EXERCISE DIRECTIONS:
Every entry should be repeated exactly as written.
START RECORDS TO PROCESS
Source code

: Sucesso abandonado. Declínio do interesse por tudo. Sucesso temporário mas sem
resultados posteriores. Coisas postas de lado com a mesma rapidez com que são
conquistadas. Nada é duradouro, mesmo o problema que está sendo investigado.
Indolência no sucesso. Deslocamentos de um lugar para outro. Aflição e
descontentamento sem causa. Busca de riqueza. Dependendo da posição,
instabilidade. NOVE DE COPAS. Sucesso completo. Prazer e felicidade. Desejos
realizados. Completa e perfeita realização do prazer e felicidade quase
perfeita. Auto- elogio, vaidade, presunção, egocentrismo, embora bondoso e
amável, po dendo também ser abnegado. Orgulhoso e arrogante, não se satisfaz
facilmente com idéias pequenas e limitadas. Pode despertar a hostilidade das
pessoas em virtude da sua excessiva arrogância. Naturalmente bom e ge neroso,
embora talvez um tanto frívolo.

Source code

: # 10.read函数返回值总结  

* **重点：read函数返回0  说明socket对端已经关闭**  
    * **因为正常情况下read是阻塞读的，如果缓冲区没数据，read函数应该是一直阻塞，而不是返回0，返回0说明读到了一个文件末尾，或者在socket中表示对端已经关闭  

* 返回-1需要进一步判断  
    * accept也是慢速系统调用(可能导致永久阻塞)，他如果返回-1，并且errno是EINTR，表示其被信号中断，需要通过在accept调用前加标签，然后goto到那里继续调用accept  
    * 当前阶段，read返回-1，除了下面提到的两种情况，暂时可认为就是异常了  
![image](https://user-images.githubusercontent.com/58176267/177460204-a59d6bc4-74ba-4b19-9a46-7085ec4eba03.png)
END RECORDS TO PROCESS
TASK SOLUTION:
Source code

: Sucesso abandonado. Declínio do interesse por tudo. Sucesso temporário mas sem
resultados posteriores. Coisas postas de lado com a mesma rapidez com que são
conquistadas. Nada é duradouro, mesmo o problema que está sendo investigado.
Indolência no sucesso. Deslocamentos de um lugar para outro. Aflição e
descontentamento sem causa. Busca de riqueza. Dependendo da posição,
instabilidade. NOVE DE COPAS. Sucesso completo. Prazer e felicidade. Desejos
realizados. Completa e perfeita realização do prazer e felicidade quase
perfeita. Auto- elogio, vaidade, presunção, egocentrismo, embora bondoso e
amável, po dendo também ser abnegado. Orgulhoso e arrogante, não se satisfaz
facilmente com idéias pequenas e limitadas. Pode despertar a hostilidade das
pessoas em virtude da sua excessiva arrogância. Naturalmente bom e ge neroso,
embora talvez um tanto frívolo.

Source code

: # 10.read函数返回值总结  

* **重点：read函数返回0  说明socket对端已经关闭**  
    * **因为正常情况下read是阻塞读的，如果缓冲区没数据，read函数应该是一直阻塞，而不是返回0，返回0说明读到了一个文件末尾，或者在socket中表示对端已经关闭  

* 返回-1需要进一步判断  
    * accept也是慢速系统调用(可能导致永久阻塞)，他如果返回-1，并且errno是EINTR，表示其被信号中断，需要通过在accept调用前加标签，然后goto到那里继续调用accept  
    * 当前阶段，read返回-1，除了下面提到的两种情况，暂时可认为就是异常了  
![image](https://user-images.githubusercontent.com/58176267/177460204-a59d6bc4-74ba-4b19-9a46-7085ec4eba03.png)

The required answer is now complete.